**The problem:** An image-free, exact copy of the records below is required.

**Information given:**
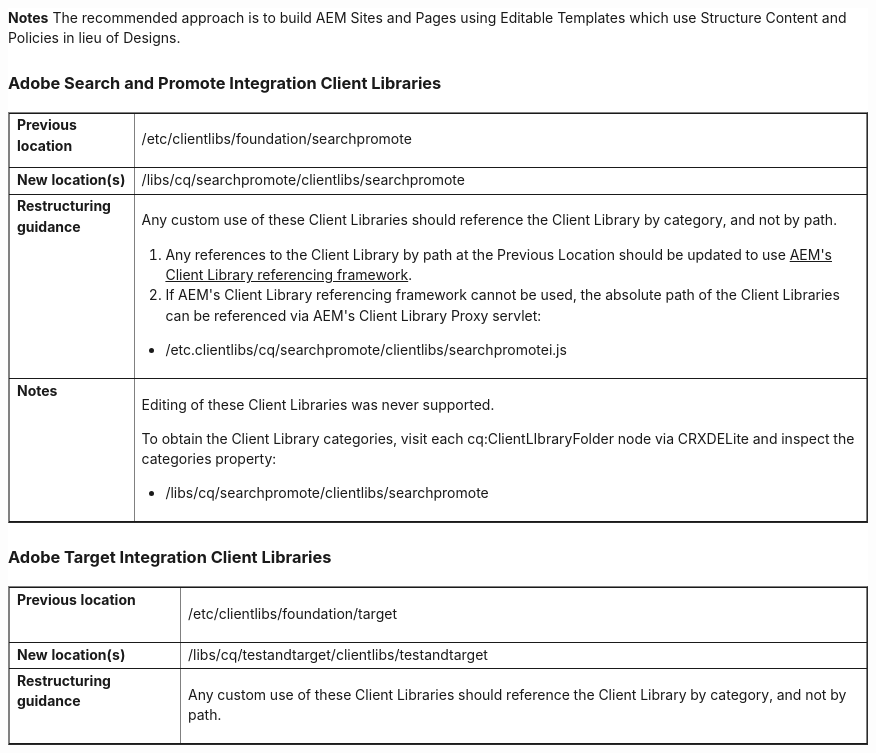   </tr>
  <tr>
   <td><strong>Notes</strong></td> 
   <td>The recommended approach is to build AEM Sites and Pages using Editable Templates which use Structure Content and Policies in lieu of Designs.</td> 
  </tr>
 </tbody>
</table>

### Adobe Search and Promote Integration Client Libraries

<table border="1" cellpadding="1" cellspacing="0" width="100%"> 
 <tbody>
  <tr>
   <td><strong>Previous location</strong></td> 
   <td><p><span class="code">/etc/clientlibs/foundation/searchpromote</span></p> </td> 
  </tr>
  <tr>
   <td><strong>New location(s)</strong></td> 
   <td><span class="code">/libs/cq/searchpromote/clientlibs/searchpromote</span></td> 
  </tr>
  <tr>
   <td><strong>Restructuring guidance</strong></td> 
   <td><p>Any custom use of these Client Libraries should reference the Client Library by category, and not by path.</p> 
    <ol> 
     <li>Any references to the Client Library by path at the Previous Location should be updated to use <a href="/content/help/en/experience-manager/6-4/sites/developing/using/clientlibs#ReferencingClientSideLibraries" target="_blank">AEM's Client Library referencing framework</a>.</li> 
     <li>If AEM's Client Library referencing framework cannot be used, the absolute path of the Client Libraries can be referenced via AEM's Client Library Proxy servlet:</li> 
    </ol> 
    <ul> 
     <li><span class="code">/etc.clientlibs/cq/searchpromote/clientlibs/searchpromotei.js</span></li> 
    </ul> </td> 
  </tr>
  <tr>
   <td><strong>Notes</strong></td> 
   <td><p>Editing of these Client Libraries was never supported.</p> <p>To obtain the Client Library categories, visit each cq:ClientLIbraryFolder node via CRXDELite and inspect the categories property:</p> 
    <ul> 
     <li><span class="code">/libs/cq/searchpromote/clientlibs/searchpromote</span></li> 
    </ul> </td> 
  </tr>
 </tbody>
</table>

### Adobe Target Integration Client Libraries

<table border="1" cellpadding="1" cellspacing="0" width="100%"> 
 <tbody>
  <tr>
   <td><strong>Previous location</strong></td> 
   <td><p><span class="code">/etc/clientlibs/foundation/target</span></p> </td> 
  </tr>
  <tr>
   <td><strong>New location(s)</strong></td> 
   <td><span class="code">/libs/cq/testandtarget/clientlibs/testandtarget</span></td> 
  </tr>
  <tr>
   <td><strong>Restructuring guidance</strong></td> 
   <td><p>Any custom use of these Client Libraries should reference the Client Library by category, and not by path.</p>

**Your solution:**
   </tr>
  <tr>
   <td><strong>Notes</strong></td> 
   <td>The recommended approach is to build AEM Sites and Pages using Editable Templates which use Structure Content and Policies in lieu of Designs.</td> 
  </tr>
 </tbody>
</table>

### Adobe Search and Promote Integration Client Libraries

<table border="1" cellpadding="1" cellspacing="0" width="100%"> 
 <tbody>
  <tr>
   <td><strong>Previous location</strong></td> 
   <td><p><span class="code">/etc/clientlibs/foundation/searchpromote</span></p> </td> 
  </tr>
  <tr>
   <td><strong>New location(s)</strong></td> 
   <td><span class="code">/libs/cq/searchpromote/clientlibs/searchpromote</span></td> 
  </tr>
  <tr>
   <td><strong>Restructuring guidance</strong></td> 
   <td><p>Any custom use of these Client Libraries should reference the Client Library by category, and not by path.</p> 
    <ol> 
     <li>Any references to the Client Library by path at the Previous Location should be updated to use <a href="/content/help/en/experience-manager/6-4/sites/developing/using/clientlibs#ReferencingClientSideLibraries" target="_blank">AEM's Client Library referencing framework</a>.</li> 
     <li>If AEM's Client Library referencing framework cannot be used, the absolute path of the Client Libraries can be referenced via AEM's Client Library Proxy servlet:</li> 
    </ol> 
    <ul> 
     <li><span class="code">/etc.clientlibs/cq/searchpromote/clientlibs/searchpromotei.js</span></li> 
    </ul> </td> 
  </tr>
  <tr>
   <td><strong>Notes</strong></td> 
   <td><p>Editing of these Client Libraries was never supported.</p> <p>To obtain the Client Library categories, visit each cq:ClientLIbraryFolder node via CRXDELite and inspect the categories property:</p> 
    <ul> 
     <li><span class="code">/libs/cq/searchpromote/clientlibs/searchpromote</span></li> 
    </ul> </td> 
  </tr>
 </tbody>
</table>

### Adobe Target Integration Client Libraries

<table border="1" cellpadding="1" cellspacing="0" width="100%"> 
 <tbody>
  <tr>
   <td><strong>Previous location</strong></td> 
   <td><p><span class="code">/etc/clientlibs/foundation/target</span></p> </td> 
  </tr>
  <tr>
   <td><strong>New location(s)</strong></td> 
   <td><span class="code">/libs/cq/testandtarget/clientlibs/testandtarget</span></td> 
  </tr>
  <tr>
   <td><strong>Restructuring guidance</strong></td> 
   <td><p>Any custom use of these Client Libraries should reference the Client Library by category, and not by path.</p>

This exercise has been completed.